Download or read book Ancestor Trouble written by Maud Newton and published by Random House Trade Paperbacks. This book was released on 2023-06-20 with total page 433 pages. Available in PDF, EPUB and Kindle. Book excerpt: “Extraordinary and wide-ranging . . . a literary feat that simultaneously builds and excavates identity.”—The New York Times Book Review (Editors’ Choice) Roxane Gay’s Audacious Book Club Pick • Finalist for the National Book Critics Circle’s John Leonard Prize • An acclaimed writer goes searching for the truth about her complicated Southern family—and finds that our obsession with ancestors opens up new ways of seeing ourselves—in this “brilliant mix of personal memoir and cultural observation” (The Boston Globe).
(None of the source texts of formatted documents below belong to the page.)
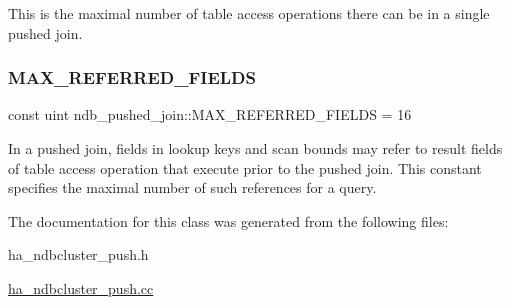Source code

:This is the maximal number of table access operations there can be in a single pushed join. \mbox{\label{classndb__pushed__join_a5045579b5ff3551499b1c23350136079}} 
\subsubsection{\texorpdfstring{M\+A\+X\+\_\+\+R\+E\+F\+E\+R\+R\+E\+D\+\_\+\+F\+I\+E\+L\+DS}{MAX\_REFERRED\_FIELDS}}
{\footnotesize\ttfamily const uint ndb\+\_\+pushed\+\_\+join\+::\+M\+A\+X\+\_\+\+R\+E\+F\+E\+R\+R\+E\+D\+\_\+\+F\+I\+E\+L\+DS = 16\hspace{0.3cm}{\ttfamily [static]}}

In a pushed join, fields in lookup keys and scan bounds may refer to result fields of table access operation that execute prior to the pushed join. This constant specifies the maximal number of such references for a query. 

The documentation for this class was generated from the following files\+:\begin{DoxyCompactItemize}
\item 
ha\+\_\+ndbcluster\+\_\+push.\+h\item 
\mbox{\hyperlink{ha__ndbcluster__push_8cc}{ha\+\_\+ndbcluster\+\_\+push.\+cc}}\end{DoxyCompactItemize}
ONE OF THE BEST BOOKS OF THE YEAR: The New Yorker, NPR, Time, Entertainment Weekly, The Washington Post, The Boston Globe, The Atlanta Journal-Constitution, Esquire, Garden & Gun Maud Newton’s ancestors have fascinated her since she was a girl. Her mother’s father was said to have married thirteen times. Her mother’s grandfather killed a man with a hay hook. Mental illness and religious fanaticism percolated Maud’s maternal lines back to an ancestor accused of being a witch in Puritan-era Massachusetts. Newton’s family inspired in her a desire to understand family patterns: what we are destined to replicate and what we can leave behind. She set out to research her genealogy—her grandfather’s marriages, the accused witch, her ancestors’ roles in slavery and other harms. Her journey took her into the realms of genetics, epigenetics, and debates over intergenerational trauma. She mulled over modernity’s dismissal of ancestors along with psychoanalytic and spiritual traditions that center them. Searching and inspiring, Ancestor Trouble is one writer’s attempt to use genealogy—a once-niche hobby that has grown into a multi-billion-dollar industry—to make peace with the secrets and contradictions of her family's past and face its reverberations in the present, and to argue for the transformational possibilities that reckoning with our ancestors offers all of us.